Inspired by his grandfather, award-winning violin and viola maker , David Ludwik Chrapkiewicz (“Rap-kye-vich”) studied violin making with former Mittenwald Shop Master, Alois Vogl, and Raymond Forget in Montreal, Canada (1975-1979).
David has been a full-time violin maker since 1979, having his own shop in Iowa City (1979-1984), Nashville (1984-1992), the New York City area (1992-1998), and now the Washington, D.C. area. He studied antiquing with William Moennig II (1984-1986) while in Nashville. A musician as well, David has an excellent ear and understanding of how the violin is played. He also has an academic background in science, math, and acoustics.

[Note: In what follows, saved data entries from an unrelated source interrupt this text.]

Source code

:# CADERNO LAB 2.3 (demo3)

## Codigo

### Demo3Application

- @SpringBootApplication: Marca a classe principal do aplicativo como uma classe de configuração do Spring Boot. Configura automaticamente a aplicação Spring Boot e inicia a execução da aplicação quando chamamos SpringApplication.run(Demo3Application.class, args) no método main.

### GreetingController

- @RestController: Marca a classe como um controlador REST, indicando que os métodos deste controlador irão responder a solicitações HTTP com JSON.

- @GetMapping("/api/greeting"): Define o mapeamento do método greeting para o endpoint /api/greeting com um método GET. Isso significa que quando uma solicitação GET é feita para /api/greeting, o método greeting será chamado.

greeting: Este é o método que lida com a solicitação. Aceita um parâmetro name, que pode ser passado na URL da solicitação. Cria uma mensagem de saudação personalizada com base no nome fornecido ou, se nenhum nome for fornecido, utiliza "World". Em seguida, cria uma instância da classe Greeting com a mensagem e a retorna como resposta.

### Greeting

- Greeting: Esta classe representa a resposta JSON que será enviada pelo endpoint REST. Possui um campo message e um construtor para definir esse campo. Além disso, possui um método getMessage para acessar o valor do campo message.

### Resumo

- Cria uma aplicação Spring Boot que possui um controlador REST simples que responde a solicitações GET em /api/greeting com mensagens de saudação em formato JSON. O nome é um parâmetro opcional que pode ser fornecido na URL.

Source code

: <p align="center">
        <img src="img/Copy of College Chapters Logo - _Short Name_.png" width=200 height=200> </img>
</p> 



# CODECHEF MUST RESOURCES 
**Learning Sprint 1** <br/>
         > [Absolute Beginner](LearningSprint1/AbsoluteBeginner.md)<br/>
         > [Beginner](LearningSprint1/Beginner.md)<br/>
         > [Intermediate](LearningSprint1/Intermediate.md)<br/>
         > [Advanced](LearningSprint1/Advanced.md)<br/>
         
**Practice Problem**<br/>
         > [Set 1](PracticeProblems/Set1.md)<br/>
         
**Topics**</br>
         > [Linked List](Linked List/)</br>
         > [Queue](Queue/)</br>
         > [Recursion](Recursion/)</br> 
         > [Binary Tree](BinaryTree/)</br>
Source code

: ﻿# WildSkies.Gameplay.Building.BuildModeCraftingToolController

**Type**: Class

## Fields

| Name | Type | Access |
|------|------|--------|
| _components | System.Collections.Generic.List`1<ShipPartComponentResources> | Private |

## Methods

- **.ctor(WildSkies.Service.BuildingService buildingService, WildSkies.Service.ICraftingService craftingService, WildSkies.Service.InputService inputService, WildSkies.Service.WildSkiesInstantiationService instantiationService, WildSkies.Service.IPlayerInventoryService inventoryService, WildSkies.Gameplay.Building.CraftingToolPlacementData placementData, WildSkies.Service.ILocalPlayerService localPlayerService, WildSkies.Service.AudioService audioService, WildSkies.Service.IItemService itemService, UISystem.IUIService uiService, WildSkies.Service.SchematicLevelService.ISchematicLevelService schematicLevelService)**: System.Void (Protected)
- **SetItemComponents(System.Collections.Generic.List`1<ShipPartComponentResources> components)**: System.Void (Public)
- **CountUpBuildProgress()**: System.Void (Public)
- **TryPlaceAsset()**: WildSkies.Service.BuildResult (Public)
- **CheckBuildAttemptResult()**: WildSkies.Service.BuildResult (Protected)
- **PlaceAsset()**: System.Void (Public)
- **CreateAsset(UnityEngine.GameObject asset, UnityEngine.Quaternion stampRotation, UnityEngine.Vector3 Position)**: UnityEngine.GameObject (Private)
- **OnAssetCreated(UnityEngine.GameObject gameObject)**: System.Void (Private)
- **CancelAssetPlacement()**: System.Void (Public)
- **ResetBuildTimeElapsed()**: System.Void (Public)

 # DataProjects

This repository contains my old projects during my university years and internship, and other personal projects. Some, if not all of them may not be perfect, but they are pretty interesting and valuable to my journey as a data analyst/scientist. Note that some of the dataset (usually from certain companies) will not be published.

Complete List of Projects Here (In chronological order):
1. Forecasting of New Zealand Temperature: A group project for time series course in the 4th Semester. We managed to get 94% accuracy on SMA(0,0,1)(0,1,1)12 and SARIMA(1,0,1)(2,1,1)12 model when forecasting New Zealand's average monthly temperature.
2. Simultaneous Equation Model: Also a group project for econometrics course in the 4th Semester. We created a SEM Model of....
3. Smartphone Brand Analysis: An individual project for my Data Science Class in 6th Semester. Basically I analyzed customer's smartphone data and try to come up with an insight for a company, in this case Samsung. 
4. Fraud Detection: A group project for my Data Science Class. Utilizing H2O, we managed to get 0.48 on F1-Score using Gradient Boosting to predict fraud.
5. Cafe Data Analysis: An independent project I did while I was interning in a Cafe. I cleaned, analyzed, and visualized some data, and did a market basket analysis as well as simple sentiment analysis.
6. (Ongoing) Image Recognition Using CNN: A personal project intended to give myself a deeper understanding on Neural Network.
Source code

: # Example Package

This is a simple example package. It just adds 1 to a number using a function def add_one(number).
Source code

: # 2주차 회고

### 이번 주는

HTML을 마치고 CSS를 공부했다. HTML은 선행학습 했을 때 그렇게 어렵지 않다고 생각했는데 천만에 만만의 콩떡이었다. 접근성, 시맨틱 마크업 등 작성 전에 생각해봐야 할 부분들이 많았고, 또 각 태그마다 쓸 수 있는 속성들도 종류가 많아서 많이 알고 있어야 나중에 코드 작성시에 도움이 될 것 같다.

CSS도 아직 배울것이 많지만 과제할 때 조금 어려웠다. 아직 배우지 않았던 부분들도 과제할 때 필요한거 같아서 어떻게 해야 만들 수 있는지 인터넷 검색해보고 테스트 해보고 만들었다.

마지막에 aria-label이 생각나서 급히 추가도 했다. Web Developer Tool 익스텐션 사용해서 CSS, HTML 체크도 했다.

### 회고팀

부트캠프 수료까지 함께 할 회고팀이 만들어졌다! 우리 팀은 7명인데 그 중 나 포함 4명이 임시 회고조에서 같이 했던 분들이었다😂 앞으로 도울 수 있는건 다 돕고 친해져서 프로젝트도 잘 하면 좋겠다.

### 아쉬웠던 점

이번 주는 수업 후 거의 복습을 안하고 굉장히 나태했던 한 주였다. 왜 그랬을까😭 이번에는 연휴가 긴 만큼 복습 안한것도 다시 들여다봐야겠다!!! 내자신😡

He has authored two articles on acoustics for the Catgut Acoustical Journal and the Violin Society Journal. Having won multiple tone awards, David was invited to present his acoustical ideas to professional violin makers at the Violin Society of America’s Oberlin Summer Workshops in 2006. David exhibited a highly innovative viola at the Innovation Exhibit at the VSA International Competition in 2006. Orchestras in which David’s instruments are played include the Atlanta Symphony, the Cleveland Symphony, the Nashville Symphony and the Nashville Chamber Orchestra, the Richmond Symphony, Washington Opera Orchestra, and others.
David’s violins are heard on recordings of the Indigo Girls, the Fletcher Bright String Band, the Nashville Chamber Orchestra, and hundreds of others. The CD “Celtic Fantasy” (Green Hill 2000), played on NPR, features three different violins of David’s and mentions the maker in the credits. He has been featured on Voice of America several times including an upcoming program to be broadcast to Eastern Europe.

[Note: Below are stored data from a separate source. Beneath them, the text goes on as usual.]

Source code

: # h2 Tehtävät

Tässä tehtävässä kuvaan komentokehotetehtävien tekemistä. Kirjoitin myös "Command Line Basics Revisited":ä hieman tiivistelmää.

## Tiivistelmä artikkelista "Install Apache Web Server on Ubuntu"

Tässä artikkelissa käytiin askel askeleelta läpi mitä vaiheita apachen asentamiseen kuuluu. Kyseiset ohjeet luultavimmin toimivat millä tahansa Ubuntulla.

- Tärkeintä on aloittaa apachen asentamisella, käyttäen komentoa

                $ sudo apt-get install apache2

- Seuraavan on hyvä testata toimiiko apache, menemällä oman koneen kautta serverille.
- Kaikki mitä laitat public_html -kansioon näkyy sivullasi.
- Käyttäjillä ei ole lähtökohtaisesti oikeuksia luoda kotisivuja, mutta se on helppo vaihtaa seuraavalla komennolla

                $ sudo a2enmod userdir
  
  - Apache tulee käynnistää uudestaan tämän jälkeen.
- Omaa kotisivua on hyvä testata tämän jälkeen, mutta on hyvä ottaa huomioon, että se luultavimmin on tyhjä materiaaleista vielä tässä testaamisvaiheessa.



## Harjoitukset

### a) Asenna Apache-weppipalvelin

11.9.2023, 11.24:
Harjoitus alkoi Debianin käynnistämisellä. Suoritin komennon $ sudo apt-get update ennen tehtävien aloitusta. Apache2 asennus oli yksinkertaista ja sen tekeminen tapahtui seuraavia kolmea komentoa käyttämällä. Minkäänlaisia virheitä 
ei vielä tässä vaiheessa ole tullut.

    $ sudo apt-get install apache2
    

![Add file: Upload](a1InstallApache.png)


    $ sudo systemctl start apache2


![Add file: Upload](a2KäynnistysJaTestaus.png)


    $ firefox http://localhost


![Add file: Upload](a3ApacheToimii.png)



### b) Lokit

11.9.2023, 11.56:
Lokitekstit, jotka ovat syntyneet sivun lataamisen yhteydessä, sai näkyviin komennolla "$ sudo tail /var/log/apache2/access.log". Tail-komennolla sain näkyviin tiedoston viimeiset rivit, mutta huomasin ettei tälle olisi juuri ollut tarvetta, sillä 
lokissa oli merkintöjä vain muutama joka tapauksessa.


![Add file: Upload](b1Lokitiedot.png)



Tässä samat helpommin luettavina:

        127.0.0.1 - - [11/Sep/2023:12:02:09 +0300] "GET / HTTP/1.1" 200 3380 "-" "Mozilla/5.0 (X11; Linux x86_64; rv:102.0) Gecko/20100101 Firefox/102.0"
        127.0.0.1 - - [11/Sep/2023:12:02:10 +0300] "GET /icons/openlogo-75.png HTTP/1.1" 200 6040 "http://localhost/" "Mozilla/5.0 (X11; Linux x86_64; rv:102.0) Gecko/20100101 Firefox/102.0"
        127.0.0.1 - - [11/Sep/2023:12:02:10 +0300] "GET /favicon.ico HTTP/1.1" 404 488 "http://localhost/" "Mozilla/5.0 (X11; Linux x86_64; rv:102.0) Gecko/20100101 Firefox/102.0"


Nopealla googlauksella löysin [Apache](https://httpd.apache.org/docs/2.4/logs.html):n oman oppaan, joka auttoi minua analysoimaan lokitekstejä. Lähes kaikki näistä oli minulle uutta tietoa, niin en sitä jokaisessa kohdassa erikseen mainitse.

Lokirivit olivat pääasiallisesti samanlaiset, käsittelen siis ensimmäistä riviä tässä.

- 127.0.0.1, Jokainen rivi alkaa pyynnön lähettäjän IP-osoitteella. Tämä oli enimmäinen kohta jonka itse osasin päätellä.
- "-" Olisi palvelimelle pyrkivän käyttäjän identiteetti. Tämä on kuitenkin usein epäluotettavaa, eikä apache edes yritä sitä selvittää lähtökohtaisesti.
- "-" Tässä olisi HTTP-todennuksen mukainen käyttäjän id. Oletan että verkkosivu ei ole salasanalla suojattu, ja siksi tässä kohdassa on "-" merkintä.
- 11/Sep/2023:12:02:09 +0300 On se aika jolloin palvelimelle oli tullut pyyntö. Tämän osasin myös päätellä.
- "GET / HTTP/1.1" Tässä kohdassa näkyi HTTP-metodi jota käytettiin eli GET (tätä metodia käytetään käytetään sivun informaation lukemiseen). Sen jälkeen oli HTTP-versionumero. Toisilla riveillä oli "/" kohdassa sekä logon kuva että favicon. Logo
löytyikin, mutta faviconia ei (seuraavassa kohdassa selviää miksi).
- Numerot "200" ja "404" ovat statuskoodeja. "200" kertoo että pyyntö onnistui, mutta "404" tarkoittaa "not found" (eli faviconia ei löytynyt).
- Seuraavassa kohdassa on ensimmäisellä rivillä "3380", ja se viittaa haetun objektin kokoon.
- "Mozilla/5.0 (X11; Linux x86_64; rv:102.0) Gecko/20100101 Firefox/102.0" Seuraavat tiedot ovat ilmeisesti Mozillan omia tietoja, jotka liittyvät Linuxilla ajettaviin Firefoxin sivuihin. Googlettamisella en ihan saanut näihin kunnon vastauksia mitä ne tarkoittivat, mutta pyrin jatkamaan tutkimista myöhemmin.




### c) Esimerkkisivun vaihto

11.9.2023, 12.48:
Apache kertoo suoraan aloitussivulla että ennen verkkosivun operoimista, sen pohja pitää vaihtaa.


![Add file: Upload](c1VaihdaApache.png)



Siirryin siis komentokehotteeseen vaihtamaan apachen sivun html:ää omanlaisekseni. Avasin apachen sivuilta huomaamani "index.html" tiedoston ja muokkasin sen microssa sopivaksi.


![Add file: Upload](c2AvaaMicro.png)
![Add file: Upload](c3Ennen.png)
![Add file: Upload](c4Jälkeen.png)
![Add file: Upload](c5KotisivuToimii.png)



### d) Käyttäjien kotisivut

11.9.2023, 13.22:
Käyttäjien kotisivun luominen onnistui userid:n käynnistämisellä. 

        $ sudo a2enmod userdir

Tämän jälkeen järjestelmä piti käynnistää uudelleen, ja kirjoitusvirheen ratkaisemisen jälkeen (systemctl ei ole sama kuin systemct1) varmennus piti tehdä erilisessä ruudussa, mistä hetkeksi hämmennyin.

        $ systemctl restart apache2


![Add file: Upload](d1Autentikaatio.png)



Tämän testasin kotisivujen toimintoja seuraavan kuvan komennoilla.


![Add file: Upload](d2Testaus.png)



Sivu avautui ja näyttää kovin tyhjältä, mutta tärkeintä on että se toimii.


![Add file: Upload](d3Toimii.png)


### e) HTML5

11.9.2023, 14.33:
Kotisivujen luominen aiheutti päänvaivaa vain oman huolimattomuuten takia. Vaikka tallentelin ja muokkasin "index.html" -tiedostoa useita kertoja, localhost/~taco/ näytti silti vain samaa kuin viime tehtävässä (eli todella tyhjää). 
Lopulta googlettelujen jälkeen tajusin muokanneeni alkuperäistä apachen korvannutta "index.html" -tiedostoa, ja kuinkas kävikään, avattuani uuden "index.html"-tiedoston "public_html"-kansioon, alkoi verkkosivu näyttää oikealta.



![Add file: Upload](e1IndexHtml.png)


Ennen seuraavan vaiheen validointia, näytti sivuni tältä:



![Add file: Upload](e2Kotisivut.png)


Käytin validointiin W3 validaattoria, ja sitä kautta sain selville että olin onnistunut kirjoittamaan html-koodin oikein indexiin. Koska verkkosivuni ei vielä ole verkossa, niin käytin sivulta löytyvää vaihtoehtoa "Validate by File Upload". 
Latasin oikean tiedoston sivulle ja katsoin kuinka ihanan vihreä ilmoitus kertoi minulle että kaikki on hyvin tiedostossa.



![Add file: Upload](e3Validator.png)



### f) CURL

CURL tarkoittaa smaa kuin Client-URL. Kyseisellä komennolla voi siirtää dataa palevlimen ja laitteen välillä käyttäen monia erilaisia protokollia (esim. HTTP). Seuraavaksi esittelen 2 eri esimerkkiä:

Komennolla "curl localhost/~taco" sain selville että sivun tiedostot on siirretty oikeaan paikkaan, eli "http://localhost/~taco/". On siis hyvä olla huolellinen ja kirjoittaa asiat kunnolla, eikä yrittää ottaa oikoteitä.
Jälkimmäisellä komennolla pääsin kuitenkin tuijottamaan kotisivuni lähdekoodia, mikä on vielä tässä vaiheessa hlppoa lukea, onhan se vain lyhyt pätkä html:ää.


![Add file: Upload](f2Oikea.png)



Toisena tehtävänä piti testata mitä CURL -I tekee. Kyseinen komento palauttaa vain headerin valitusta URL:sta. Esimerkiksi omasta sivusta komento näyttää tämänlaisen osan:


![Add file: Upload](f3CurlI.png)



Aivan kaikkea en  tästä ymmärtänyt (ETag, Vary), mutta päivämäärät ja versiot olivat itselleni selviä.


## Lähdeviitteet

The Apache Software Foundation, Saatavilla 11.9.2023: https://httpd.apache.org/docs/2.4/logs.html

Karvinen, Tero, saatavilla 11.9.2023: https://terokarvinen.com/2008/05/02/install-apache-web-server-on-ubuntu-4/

David’s instruments are featured on recordings of classical, popular and folk music and are noted for their beautiful workmanship as well as their exceptional clarity and balance of sound both onstage and in the recording studio. Many young players have won competitions and auditions with his instruments. David has exhibited instruments at various viola congresses and violin conferences as well as at the special “Celebration of American Excellence” exhibitions in New York City (1997, 1998).